Historicamente, a figura do pentito
é a chave que a Justiça utiliza para abrir os cofres e os caixões das máfias.
Sem eles, a ação das forças policiais e jurídicas fica extremamente limitada.
A Educação dos uomos d’onore
Graças aos chorudos proventos auferidos com as suas atividades económicas, cada uma destas famílias enviam para estudarem, alguns dos seus filhos e netos nas mais prestigiadas universidades de Milão e outras cidades italianas.
Estes estudantes, vulgarmente chamados de juniors, veem a falar vários idiomas, a possuir
títulos académicos importantes e tornam-se membros ativos na sociedade e nas atividades economicas.
A força da ‘Ndrangheta é reforçada, quando estes juniors conseguem estabelecer relações
com políticos e empresários para desenvolverem os seus negócios, mesmo que
aparentemente lícitos.
Mas a ‘Ndrangheta também
acedeu à economia legal. Um dos setores em que se encontra presente é o da
gestão do fornecimento de água e de resíduos sólidos, a qual lhe permite
auferir chorudos lucros com baixo risco. Sem dúvida que a organização tem uma enorme capacidade para corromper e
beneficiar dos fundos públicos, sendo que atualmente é muito difícil lutar
contra o crime organizado, uma vez que os mafiosos lograram chegar aos altos
cargos públicos, ao mundo dos negócios, a toda a economia, estendendo os seus
tentáculos aos aparelhos dos Estados.
A
‘Ndrangheta em Portugal
De acordo com Gomorra, um
livro publicado por Francesco Forgione, antigo presidente da Comissão Anti Mafia do parlamento
italiano, e citando parte do relatório da Europol
inserto nele, datado de 2009, Portugal
tem um papel significativo no tráfico de droga protagonizado pela ‘Ndrangheta,
o principal grupo mafioso italiano envolvido nas redes de cocaína. Salientando
que, «embora a maioria da cocaína negociada pela ‘Ndrangheta chegue a Itália
por via marítima, diretamente da “fonte”, a Colômbia, a droga é também, em
quantidade significativa, distribuída através de Portugal, em alguma quantidade
via França, mas especialmente através da Alemanha, onde o crime organizado
italiano tem importantes bases de apoio (…) os membros italianos apoiam-se nos
grupos de crime organizado envolvidos no tráfico de cocaína em Portugal».

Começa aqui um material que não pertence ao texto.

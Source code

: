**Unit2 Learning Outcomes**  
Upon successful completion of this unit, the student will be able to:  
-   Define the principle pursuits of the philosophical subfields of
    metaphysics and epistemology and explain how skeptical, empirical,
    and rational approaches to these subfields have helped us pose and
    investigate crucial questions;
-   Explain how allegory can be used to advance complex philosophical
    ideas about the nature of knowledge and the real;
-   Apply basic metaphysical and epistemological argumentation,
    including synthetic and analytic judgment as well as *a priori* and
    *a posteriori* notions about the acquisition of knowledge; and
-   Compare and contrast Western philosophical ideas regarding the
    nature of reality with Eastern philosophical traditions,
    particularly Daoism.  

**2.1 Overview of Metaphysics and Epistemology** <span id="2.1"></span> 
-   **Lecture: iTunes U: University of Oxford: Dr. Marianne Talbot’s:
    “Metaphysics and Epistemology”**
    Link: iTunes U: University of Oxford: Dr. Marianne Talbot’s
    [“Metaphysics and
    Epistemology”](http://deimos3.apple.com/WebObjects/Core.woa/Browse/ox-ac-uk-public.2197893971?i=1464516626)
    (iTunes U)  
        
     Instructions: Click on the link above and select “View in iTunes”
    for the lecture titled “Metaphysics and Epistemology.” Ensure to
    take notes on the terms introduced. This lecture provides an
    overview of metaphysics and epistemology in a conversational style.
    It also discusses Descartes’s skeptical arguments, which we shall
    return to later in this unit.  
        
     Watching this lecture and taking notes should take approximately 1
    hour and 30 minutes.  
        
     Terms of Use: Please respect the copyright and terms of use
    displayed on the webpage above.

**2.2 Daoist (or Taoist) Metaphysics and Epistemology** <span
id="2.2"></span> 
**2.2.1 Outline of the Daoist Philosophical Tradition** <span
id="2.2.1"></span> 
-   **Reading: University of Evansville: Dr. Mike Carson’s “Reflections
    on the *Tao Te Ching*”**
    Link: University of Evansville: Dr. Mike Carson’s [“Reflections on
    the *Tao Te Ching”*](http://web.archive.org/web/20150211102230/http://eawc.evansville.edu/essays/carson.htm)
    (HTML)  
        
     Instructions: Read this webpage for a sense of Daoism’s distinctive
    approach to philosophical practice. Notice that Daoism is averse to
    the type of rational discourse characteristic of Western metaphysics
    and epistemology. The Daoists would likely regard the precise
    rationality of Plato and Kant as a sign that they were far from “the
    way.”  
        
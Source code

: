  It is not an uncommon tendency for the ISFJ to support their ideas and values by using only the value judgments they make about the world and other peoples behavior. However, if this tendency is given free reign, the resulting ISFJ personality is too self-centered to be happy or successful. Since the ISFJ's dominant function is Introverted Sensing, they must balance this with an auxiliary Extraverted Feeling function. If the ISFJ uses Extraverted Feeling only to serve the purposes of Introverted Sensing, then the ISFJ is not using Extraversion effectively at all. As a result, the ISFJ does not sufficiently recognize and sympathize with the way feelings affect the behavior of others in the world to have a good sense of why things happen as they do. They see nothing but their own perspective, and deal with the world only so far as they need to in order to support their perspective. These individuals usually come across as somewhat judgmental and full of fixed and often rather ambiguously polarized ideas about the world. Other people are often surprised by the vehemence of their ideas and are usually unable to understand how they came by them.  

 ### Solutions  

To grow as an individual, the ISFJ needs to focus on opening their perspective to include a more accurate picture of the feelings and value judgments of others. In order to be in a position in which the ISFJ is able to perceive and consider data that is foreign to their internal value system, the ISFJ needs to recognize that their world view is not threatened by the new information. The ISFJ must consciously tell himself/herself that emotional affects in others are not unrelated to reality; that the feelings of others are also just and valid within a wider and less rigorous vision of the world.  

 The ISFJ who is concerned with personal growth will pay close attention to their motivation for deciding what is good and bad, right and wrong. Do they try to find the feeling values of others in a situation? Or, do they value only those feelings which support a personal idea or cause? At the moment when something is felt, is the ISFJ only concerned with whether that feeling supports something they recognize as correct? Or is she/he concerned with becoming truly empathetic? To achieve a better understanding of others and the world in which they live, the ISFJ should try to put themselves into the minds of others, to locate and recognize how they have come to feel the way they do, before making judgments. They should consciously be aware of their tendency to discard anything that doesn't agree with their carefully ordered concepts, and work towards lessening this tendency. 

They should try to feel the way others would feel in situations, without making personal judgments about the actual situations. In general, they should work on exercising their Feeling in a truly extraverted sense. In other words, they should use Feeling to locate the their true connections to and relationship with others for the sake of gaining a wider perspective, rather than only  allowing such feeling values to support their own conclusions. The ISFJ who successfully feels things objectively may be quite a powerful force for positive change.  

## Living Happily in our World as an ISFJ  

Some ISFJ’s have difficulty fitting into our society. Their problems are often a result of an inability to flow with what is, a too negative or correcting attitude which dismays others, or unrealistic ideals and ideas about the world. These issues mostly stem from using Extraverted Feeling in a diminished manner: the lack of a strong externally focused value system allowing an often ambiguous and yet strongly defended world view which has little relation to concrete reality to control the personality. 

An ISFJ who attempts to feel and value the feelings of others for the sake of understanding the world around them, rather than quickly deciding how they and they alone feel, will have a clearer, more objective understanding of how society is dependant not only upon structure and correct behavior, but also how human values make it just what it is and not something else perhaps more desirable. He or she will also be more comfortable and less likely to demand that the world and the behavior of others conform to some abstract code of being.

Neste seu livro, Forgione refere Faro e Setúbal – ambas com portos e
zonas costeiras apropriadas para desembarques – como locais de bases da mafia
calabresa, sendo que a Camorra possui igualmente um clã em Cascais e outro no
Porto, com participação de operacionais portugueses e brasileiros.
Os tentáculos da ação da ‘Ndrangheta em Portugal – e outros países da
Europa especialmente os que estão em crise – por via da aliança com o maior e
mais sanguinário cartel mexicano da atualidade, os Zetas, tornaram-se muitos
mais complexos.
De
acordo com a Procuradoria Distrital
Antimafia de Reggio Calábria, a
‘Ndrangheta domina o mercado da cocaína na Europa, graças às relações com
os narcotraficantes colombianos, mas sobretudo graças à aliança com os Zetas.
Recentemente, no passado mês de Abril, uma operação da polícia portuguesa desmantelou e deteve um grupo de 44 membros da ‘Ndrangheta, no Porto de Leixões e apreendeu mais de 300 quilos de cocaína que ia ser transacionada para a Europa.
Recentemente, no passado mês de Abril, uma operação da polícia portuguesa desmantelou e deteve um grupo de 44 membros da ‘Ndrangheta, no Porto de Leixões e apreendeu mais de 300 quilos de cocaína que ia ser transacionada para a Europa.
NOTA
Para
o leitor interessado em aprofundar este tema, pode consultar imensa bibliografia
em diversas línguas, assim como artigos publicados na internet.